Dumas, along with Assistant Professor Rachel Williams, Associate Professor Lydia Ogden and Dr. Lukasz Porwol (University of Galway), submitted a full proposal for an IMLS grant for their project, "Assessing the Usability and Effectiveness of Virtual Reality Training in Public Library Services," to the Laura Bush 21st Century Librarian Program (LB21).
"This grant is for using VR to train public librarians and staff on crisis management and de-escalation techniques," says Dumas. "We conducted a study with ten SLIS students, offering a role-playing workshop inside VR. The students watched us act out a scenario in VR of a library patron experiencing delusions." Joanna Flanagan '22MS, their graduate research assistant, played the patron in crisis. Assistant Professor Rachel Williams played the librarian avatar who defused the situation, and students were able to see it in action. Then students were able to role-play another scenario in VR to practice the techniques they had just learned. Nine out of ten students were able to successfully de-escalate the situation.
"There is a lot of analysis going on about the usability of headsets in this environment," notes Dumas. "We evaluate how confident the user feels in dealing with someone with mental illness, and their empathy level.
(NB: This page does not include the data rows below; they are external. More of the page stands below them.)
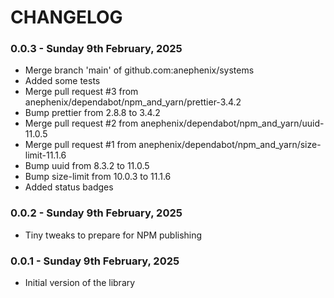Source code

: # CHANGELOG

### 0.0.3 - Sunday 9th February, 2025

- Merge branch 'main' of github.com:anephenix/systems
- Added some tests
- Merge pull request #3 from anephenix/dependabot/npm_and_yarn/prettier-3.4.2
- Bump prettier from 2.8.8 to 3.4.2
- Merge pull request #2 from anephenix/dependabot/npm_and_yarn/uuid-11.0.5
- Merge pull request #1 from anephenix/dependabot/npm_and_yarn/size-limit-11.1.6
- Bump uuid from 8.3.2 to 11.0.5
- Bump size-limit from 10.0.3 to 11.1.6
- Added status badges

### 0.0.2 - Sunday 9th February, 2025

-   Tiny tweaks to prepare for NPM publishing

### 0.0.1 - Sunday 9th February, 2025

-   Initial version of the library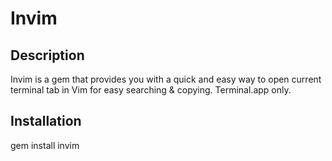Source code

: Invim
=====

Description
-----------

Invim is a gem that provides you with a quick and easy way to open current terminal tab in Vim for easy searching & copying. Terminal.app only.

Installation
------------

gem install invim


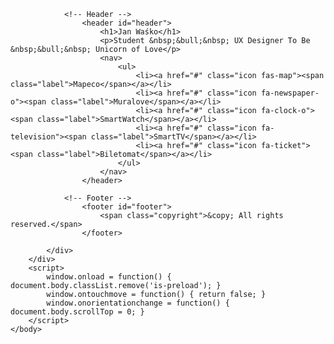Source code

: <!DOCTYPE HTML>
<!--
	Aerial by HTML5 UP
	html5up.net | @ajlkn
	Free for personal and commercial use under the CCA 3.0 license (html5up.net/license)
-->
<html>
	<head>
		<title>UX Portfolio</title>
		<meta charset="utf-8" />
		<meta name="viewport" content="width=device-width, initial-scale=1, user-scalable=no" />
		<link rel="stylesheet" href="assets/css/main.css" />
		<noscript><link rel="stylesheet" href="assets/css/noscript.css" /></noscript>
	</head>
	<body class="is-preload">
		<div id="wrapper">
			<div id="bg"></div>
			<div id="overlay"></div>
			<div id="main">

				<!-- Header -->
					<header id="header">
						<h1>Jan Waśko</h1>
						<p>Student &nbsp;&bull;&nbsp; UX Designer To Be &nbsp;&bull;&nbsp; Unicorn of Love</p>
						<nav>
							<ul>
								<li><a href="#" class="icon fas-map"><span class="label">Mapeco</span></a></li>
								<li><a href="#" class="icon fa-newspaper-o"><span class="label">Muralove</span></a></li>
								<li><a href="#" class="icon fa-clock-o"><span class="label">SmartWatch</span></a></li>
								<li><a href="#" class="icon fa-television"><span class="label">SmartTV</span></a></li>
								<li><a href="#" class="icon fa-ticket"><span class="label">Biletomat</span></a></li>
							</ul>
						</nav>
					</header>

				<!-- Footer -->
					<footer id="footer">
						<span class="copyright">&copy; All rights reserved.</span>
					</footer>

			</div>
		</div>
		<script>
			window.onload = function() { document.body.classList.remove('is-preload'); }
			window.ontouchmove = function() { return false; }
			window.onorientationchange = function() { document.body.scrollTop = 0; }
		</script>
	</body>
</html>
We found that users' confidence and empathy increased after training."
Dumas and her colleagues would like to offer this training to public libraries and iSchools in four different regions in the U.S. If they receive the IMLS grant, they will train librarians who can then use the technology to train their staff. "They will need to get headsets but they aren't that expensive anymore," notes Dumas, "and they don't need many of them if they want to train one person at a time."
"We're involving our students in our studies, too, so they are getting exposed to this work as well." Dumas worked with SLIS PhD candidates Zhan Hu '16MS and Jie Jiang to complete a pilot study with three SLIS students, and will recruit 27 more to be participants this semester for their VR Collaboration project "Incorporating Social VR Technology in Graduate Students' Collaborative Work: A Comparative User Experience Study of "Horizon Workroom."" SLIS graduate student Katie Kim '23MS just joined the team and will be helping with the future user sessions.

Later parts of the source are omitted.